Der Walhai kann zwischen 80 und 110 Jahre alt werden. Geschlechtsreif sind sie erst mit etwa Dreißig, was neben ihrer geringen Geschwindigkeit eine wichtige Ursache dafür ist, dass sie vom Aussterben bedroht sind. Lange glaubte man, dass sie Eier legen. 1953, im Golf von Mexiko ein 36 cm langes Walhai-Ei gefunden. In jüngerer Zeit ist jedoch klar geworden, dass die Eier bereits im Körper der Mutter schlüpfen, also Walhaie ovovivipar sein. Das würde bedeuten, dass das gefundene Ei abgetrieben worden sein muss. 1996 wurde ein Weibchen mit bis zu 300 ungeborenen Jungen im Unterleib erwischt. Sie waren jeweils etwa 40 cm lang und fast geburtsreif – ohne Eierschale.[4] Wie alle Haie kümmern sich Walhaie nicht um ihre Jungen nach der Geburt.

Ernährung

Der Walhai ernährt sich, indem er mit offenem Maul schwimmt und nach dem Schließen des Mauls das Wasser mit speziellen Strukturen in der Nähe seiner Kiemen filtert. Bleib dabei Plankton, Krill, wenig Angeln und Tintenfische hängen. Das Meerwasser verlässt den Körper durch die Kiemen. Der Walhai kann etwa 6000 Liter Wasser pro Stunde verarbeiten.[5] Es gibt Forscher, die behaupten, dass Walhaie manchmal staubsaugerartig fressen und auch senkrecht im Wasser hängen.
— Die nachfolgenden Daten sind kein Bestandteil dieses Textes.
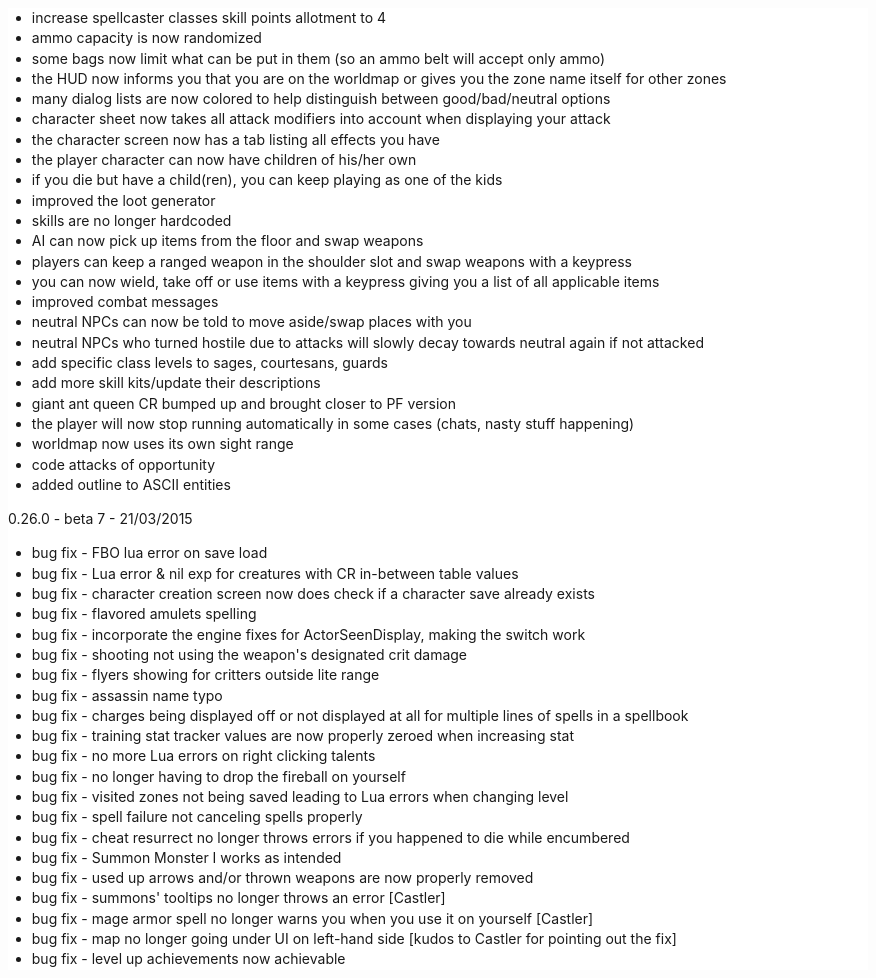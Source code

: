 * increase spellcaster classes skill points allotment to 4
* ammo capacity is now randomized
* some bags now limit what can be put in them (so an ammo belt will accept only ammo)
* the HUD now informs you that you are on the worldmap or gives you the zone name itself for other zones
* many dialog lists are now colored to help distinguish between good/bad/neutral options
* character sheet now takes all attack modifiers into account when displaying your attack
* the character screen now has a tab listing all effects you have
* the player character can now have children of his/her own
* if you die but have a child(ren), you can keep playing as one of the kids
* improved the loot generator
* skills are no longer hardcoded
* AI can now pick up items from the floor and swap weapons
* players can keep a ranged weapon in the shoulder slot and swap weapons with a keypress
* you can now wield, take off or use items with a keypress giving you a list of all applicable items
* improved combat messages
* neutral NPCs can now be told to move aside/swap places with you
* neutral NPCs who turned hostile due to attacks will slowly decay towards neutral again if not attacked
* add specific class levels to sages, courtesans, guards
* add more skill kits/update their descriptions
* giant ant queen CR bumped up and brought closer to PF version
* the player will now stop running automatically in some cases (chats, nasty stuff happening)
* worldmap now uses its own sight range
* code attacks of opportunity
* added outline to ASCII entities

0.26.0 - beta 7 - 21/03/2015

* bug fix - FBO lua error on save load
* bug fix - Lua error & nil exp for creatures with CR in-between table values
* bug fix - character creation screen now does check if a character save already exists
* bug fix - flavored amulets spelling
* bug fix - incorporate the engine fixes for ActorSeenDisplay, making the switch work
* bug fix - shooting not using the weapon's designated crit damage
* bug fix - flyers showing for critters outside lite range
* bug fix - assassin name typo
* bug fix - charges being displayed off or not displayed at all for multiple lines of spells in a spellbook
* bug fix - training stat tracker values are now properly zeroed when increasing stat
* bug fix - no more Lua errors on right clicking talents
* bug fix - no longer having to drop the fireball on yourself
* bug fix - visited zones not being saved leading to Lua errors when changing level
* bug fix - spell failure not canceling spells properly
* bug fix - cheat resurrect no longer throws errors if you happened to die while encumbered
* bug fix - Summon Monster I works as intended
* bug fix - used up arrows and/or thrown weapons are now properly removed
* bug fix - summons' tooltips no longer throws an error [Castler]
* bug fix - mage armor spell no longer warns you when you use it on yourself [Castler]
* bug fix - map no longer going under UI on left-hand side [kudos to Castler for pointing out the fix]
* bug fix - level up achievements now achievable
Aufgrund seines Nahrungsbedarfs stellt es für fast keine der anderen Meerestiere eine Bedrohung dar. Aufgrund ihrer Größe haben erwachsene Walhaie selbst nur wenige natürliche Feinde. Manchmal fallen sie einer Gruppe zum Opfer Orcas.

Gefährdet

Der Walhai wird von den IUCN als "verletzlich" angesehen.[1] In den Gebieten, in denen die Walhaie vorkommen, werden sie gejagt. Ein gefangener Walhai bringt viel Geld ein. Das Fleisch wird gegessen und die Flossen für die Suppe verwendet. Die Haut wird auch zu einem relativ hohen Preis verkauft. Aus der Leber wird ein Stoff gewonnen, der für den Schiffbau verwendet wird.

Beziehung zum Menschen

Walhaie sind für den Menschen relativ ungefährlich. Die größte Gefahr ist der riesige Schwanz, mit dem Menschen verletzt wurden, wenn sie zu nahe kamen.

Mit den Tieren wird auch Geld verdient, indem man Touristen mitbringt und sie mit den Tieren schwimmen lässt, eine Art Ökotourismus. Vor allem die Jungfische sind relativ leicht zu erreichen, was das Fotografieren dieser Fische nicht schwierig macht.